Acceptation, négation et substitution
3Les gouvernements ont le choix entre trois politiques pour résoudre le dilemme de la reconnaissance : l’acceptation, la négation et la substitution. L’acceptation, c’est-à-dire multiculturalisme, consiste à désigner les bénéficiaires des politiques de redistribution en fonction de leur appartenance à des groupes constitués ou considérés comme tels. Les bénéficiaires de la discrimination positive aux États-Unis, par exemple, sont les minorités raciales et ethniques ; leur identité et leurs effectifs sont déterminés dans le cadre du recensement de par l’« auto-identification » des personnes interrogées (qui déclarent leur « identité » en choisissant sur une liste de catégories raciales et ethniques établie par des fonctionnaires conformément à la conception qu’ils se font des groupes constitutifs de la réalité sociale). À titre d’exemple de la méthode d’acceptation, on peut aussi citer la politique des minorités aux Pays-Bas (au moins jusqu’à la fin des années 1990). Les gouvernements néerlandais successifs avaient fait leur la doctrine selon laquelle le meilleur moyen de favoriser l’intégration était d’encourager les immigrés à « maintenir leur propre culture » (Soysal, 1994), et ils ont facilité ce « maintien » par tout un arsenal de politiques de redistribution qui visaient des « minorités culturelles » reconnues.

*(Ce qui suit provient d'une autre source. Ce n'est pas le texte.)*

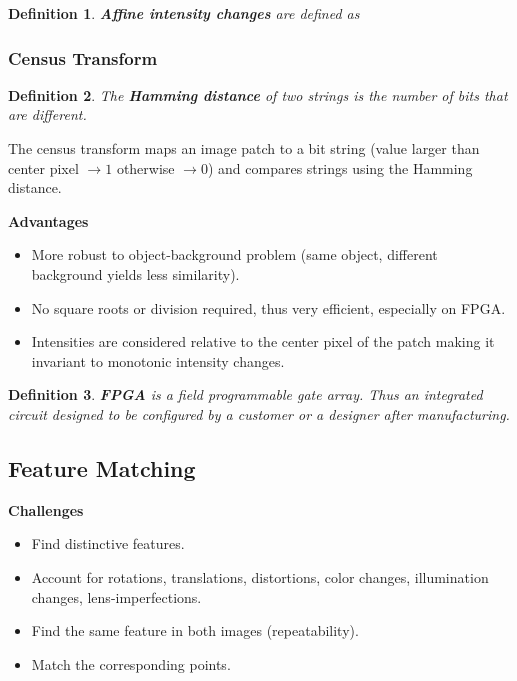 \documentclass[10pt,a4paper]{scrartcl}
\newtheorem{define}{Definition}
\begin{document}
\begin{multicols*}{2}
\begin{define}
\textbf{Affine intensity changes} are defined as 

\end{define}

\subsubsection{Census Transform}

\begin{define}
The \textbf{Hamming distance} of two strings is the number of bits that are different.
\end{define}

The census transform maps an image patch to a bit string (value larger than center pixel $\rightarrow 1$ otherwise $\rightarrow 0$) and compares strings using the Hamming distance.


\textbf{Advantages}
\begin{itemize}
\item More robust to object-background problem (same object, different background yields less similarity).
\item No square roots or division required, thus very efficient, especially on FPGA. 
\item Intensities are considered relative to the center pixel of the patch making it invariant to monotonic intensity changes.
\end{itemize}

\begin{define}
\textbf{FPGA} is a field programmable gate array. Thus an  integrated circuit designed to be configured by a customer or a designer after manufacturing.
\end{define}

\subsection{Feature Matching}

\textbf{Challenges}
\begin{itemize}
\item Find distinctive features.
\item Account for rotations, translations, distortions, color changes, illumination changes, lens-imperfections.
\item Find the same feature in both images (repeatability).
\item Match the corresponding points.
\end{itemize}


\end{multicols*}
\end{document}
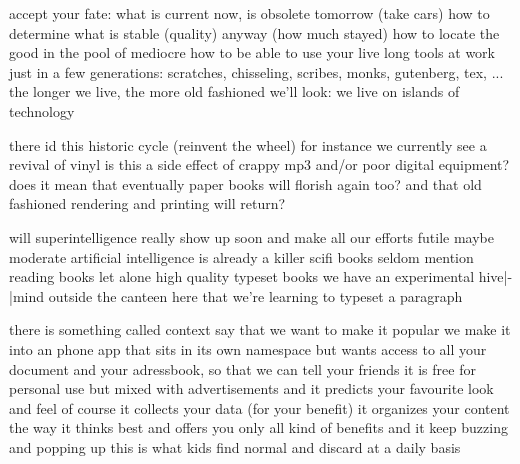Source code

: 
\startsection[title={future}]
    \startitemize
    \startitem accept your fate: what is current now, is obsolete tomorrow (take cars) \stopitem
    \startitem how to determine what is stable (quality) anyway (how much stayed) \stopitem
    \startitem how to locate the good in the pool of mediocre \stopitem
    \startitem how to be able to use your live long tools at work \stopitem
    \startitem just in a few generations: scratches, chisseling, scribes, monks, gutenberg, tex, ...  \stopitem
    \startitem the longer we live, the more old fashioned we'll look: we live on islands of technology \stopitem
    \stopitemize
\stopsection

\startsection[title={history cycles}]
    \startitemize
    \startitem there id this historic cycle (reinvent the wheel) \stopitem
    \startitem for instance we currently see a revival of vinyl \stopitem
    \startitem is this a side effect of crappy mp3 and/or poor digital equipment? \stopitem
    \startitem does it mean that eventually paper books will florish again too? \stopitem
    \startitem and that old fashioned rendering and printing will return? \stopitem
    \stopitemize
\stopsection

\startsection[title={consider the following}]
    \startitemize
    \startitem will superintelligence really show up soon and make all our efforts futile \stopitem
    \startitem maybe moderate artificial intelligence is already a killer \stopitem
    \startitem scifi books seldom mention reading books \stopitem
    \startitem let alone high quality typeset books \stopitem
    \startitem we have an experimental hive|-|mind outside the canteen here that we're learning to typeset a paragraph\stopitem
    \stopitemize
\stopsection

\startsection[title={think of this 1}]
    \startitemize
    \startitem there is something called context \stopitem
    \startitem say that we want to make it popular \stopitem
    \startitem we make it into an phone app \stopitem
    \startitem that sits in its own namespace \stopitem
    \startitem but wants access to all your document \stopitem
    \startitem and your adressbook, so that we can tell your friends \stopitem
    \startitem it is free for personal use \stopitem
    \startitem but mixed with advertisements \stopitem
    \startitem and it predicts your favourite look and feel \stopitem
    \startitem of course it collects your data (for your benefit) \stopitem
    \startitem it organizes your content the way it thinks best \stopitem
    \startitem and offers you only all kind of benefits \stopitem
    \startitem and it keep buzzing and popping up \stopitem
    \startitem this is what kids find normal \stopitem
    \startitem and discard at a daily basis \stopitem
    \stopitemize
\stopsection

4La deuxième ligne d’action envisageable – la négation – consiste à soutenir qu’en dépit de l’inégalité entre les groupes sociaux ou culturels, les politiques de redistribution ne doivent favoriser aucun groupe en particulier. Cette politique est typique de l’État libéral idéal qui privilégie les droits de l’individu et « n’admet l’existence d’aucune structure organique préexistante ou transcendante de la société » (Starr, 1992, p. 171). La philosophie de la citoyenneté républicaine qui inspire officiellement la politique d’intégration en France en offre un bon exemple. Le Gouvernement français ne rassemble pas de données sur la race ou l’appartenance ethnique des citoyens, et l’administration française nie qu’il y ait le moindre rapport entre les interventions publiques et les groupes ou communautés. Selon un rapport du Gouvernement français (Poulter, 1997, p. 53), « la France est un pays sans minorités ». En France, l’intégration est affaire individuelle, et le directeur du Fonds d’action sociale affirme que « le concept de communauté n’a pas de sens dans le système français » (Soysal, 1994, p. 59). Le Haut Conseil à l’intégration, créé par le Président Mitterrand pour conseiller le gouvernement en matière de politique d’intégration, estime que la logique de l’intégration exige « que l’on exclue toute reconnaissance institutionnelle de minorités » (Poulter, 1997, p. 51).
5Ces déclarations témoignent de la tradition civique assimilationniste en matière de nationalité qui domine chez les élites politiques et culturelles françaises (Brubaker, 2000, p. 159 à 164). Il est clair que cette tradition est favorable à la négation comme choix politique, mais elle n’est pas sans susciter de contestation en France. Effectivement, certaines études montrent qu’en réalité ce n’est pas elle qui détermine la politique française. La négation correspond à l’idéal type de l’État libéral, mais en France comme dans la plupart des autres États libéraux, les catégories ethniques et raciales ne sont pas sans peser sur la politique de redistribution (Favell, 1998 ; Soysal, 1994).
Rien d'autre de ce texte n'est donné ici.